*MATERIAL PROVIDED*.
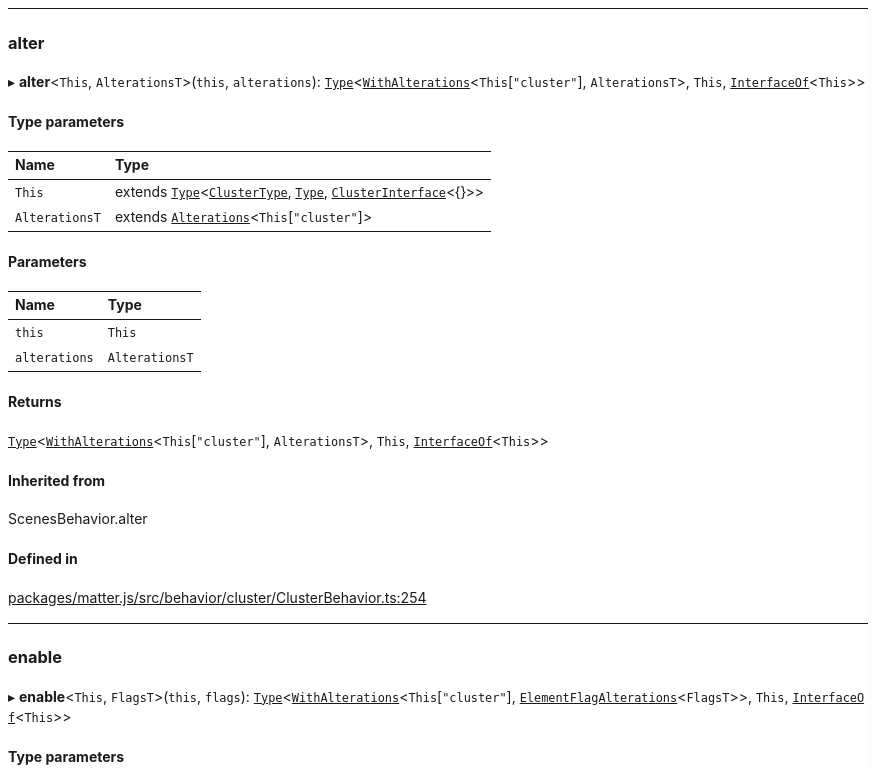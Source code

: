 ___

### alter

▸ **alter**\<`This`, `AlterationsT`\>(`this`, `alterations`): [`Type`](../interfaces/behavior_cluster_export.ClusterBehavior.Type.md)\<[`WithAlterations`](../modules/cluster_export.ElementModifier.md#withalterations)\<`This`[``"cluster"``], `AlterationsT`\>, `This`, [`InterfaceOf`](../modules/behavior_cluster_export.ClusterInterface.md#interfaceof)\<`This`\>\>

#### Type parameters

| Name | Type |
| :------ | :------ |
| `This` | extends [`Type`](../interfaces/behavior_cluster_export.ClusterBehavior.Type.md)\<[`ClusterType`](../interfaces/cluster_export.ClusterType-1.md), [`Type`](../interfaces/behavior_export.Behavior.Type.md), [`ClusterInterface`](../modules/behavior_cluster_export.md#clusterinterface)\<{}\>\> |
| `AlterationsT` | extends [`Alterations`](../modules/cluster_export.ElementModifier.md#alterations)\<`This`[``"cluster"``]\> |

#### Parameters

| Name | Type |
| :------ | :------ |
| `this` | `This` |
| `alterations` | `AlterationsT` |

#### Returns

[`Type`](../interfaces/behavior_cluster_export.ClusterBehavior.Type.md)\<[`WithAlterations`](../modules/cluster_export.ElementModifier.md#withalterations)\<`This`[``"cluster"``], `AlterationsT`\>, `This`, [`InterfaceOf`](../modules/behavior_cluster_export.ClusterInterface.md#interfaceof)\<`This`\>\>

#### Inherited from

ScenesBehavior.alter

#### Defined in

[packages/matter.js/src/behavior/cluster/ClusterBehavior.ts:254](https://github.com/project-chip/matter.js/blob/5f71eedebdb9fa54338bde320c311bb359b7455d/packages/matter.js/src/behavior/cluster/ClusterBehavior.ts#L254)

___

### enable

▸ **enable**\<`This`, `FlagsT`\>(`this`, `flags`): [`Type`](../interfaces/behavior_cluster_export.ClusterBehavior.Type.md)\<[`WithAlterations`](../modules/cluster_export.ElementModifier.md#withalterations)\<`This`[``"cluster"``], [`ElementFlagAlterations`](../modules/cluster_export.ElementModifier.md#elementflagalterations)\<`FlagsT`\>\>, `This`, [`InterfaceOf`](../modules/behavior_cluster_export.ClusterInterface.md#interfaceof)\<`This`\>\>

#### Type parameters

*EXERCISE*.
Exactly as written, restate all of the data, leaving out the images.

*EXPECTED OUTPUT*.
Source code

: ___

### alter

▸ **alter**\<`This`, `AlterationsT`\>(`this`, `alterations`): [`Type`](../interfaces/behavior_cluster_export.ClusterBehavior.Type.md)\<[`WithAlterations`](../modules/cluster_export.ElementModifier.md#withalterations)\<`This`[``"cluster"``], `AlterationsT`\>, `This`, [`InterfaceOf`](../modules/behavior_cluster_export.ClusterInterface.md#interfaceof)\<`This`\>\>

#### Type parameters

| Name | Type |
| :------ | :------ |
| `This` | extends [`Type`](../interfaces/behavior_cluster_export.ClusterBehavior.Type.md)\<[`ClusterType`](../interfaces/cluster_export.ClusterType-1.md), [`Type`](../interfaces/behavior_export.Behavior.Type.md), [`ClusterInterface`](../modules/behavior_cluster_export.md#clusterinterface)\<{}\>\> |
| `AlterationsT` | extends [`Alterations`](../modules/cluster_export.ElementModifier.md#alterations)\<`This`[``"cluster"``]\> |

#### Parameters

| Name | Type |
| :------ | :------ |
| `this` | `This` |
| `alterations` | `AlterationsT` |

#### Returns

[`Type`](../interfaces/behavior_cluster_export.ClusterBehavior.Type.md)\<[`WithAlterations`](../modules/cluster_export.ElementModifier.md#withalterations)\<`This`[``"cluster"``], `AlterationsT`\>, `This`, [`InterfaceOf`](../modules/behavior_cluster_export.ClusterInterface.md#interfaceof)\<`This`\>\>

#### Inherited from

ScenesBehavior.alter

#### Defined in

[packages/matter.js/src/behavior/cluster/ClusterBehavior.ts:254](https://github.com/project-chip/matter.js/blob/5f71eedebdb9fa54338bde320c311bb359b7455d/packages/matter.js/src/behavior/cluster/ClusterBehavior.ts#L254)

___

### enable

▸ **enable**\<`This`, `FlagsT`\>(`this`, `flags`): [`Type`](../interfaces/behavior_cluster_export.ClusterBehavior.Type.md)\<[`WithAlterations`](../modules/cluster_export.ElementModifier.md#withalterations)\<`This`[``"cluster"``], [`ElementFlagAlterations`](../modules/cluster_export.ElementModifier.md#elementflagalterations)\<`FlagsT`\>\>, `This`, [`InterfaceOf`](../modules/behavior_cluster_export.ClusterInterface.md#interfaceof)\<`This`\>\>

#### Type parameters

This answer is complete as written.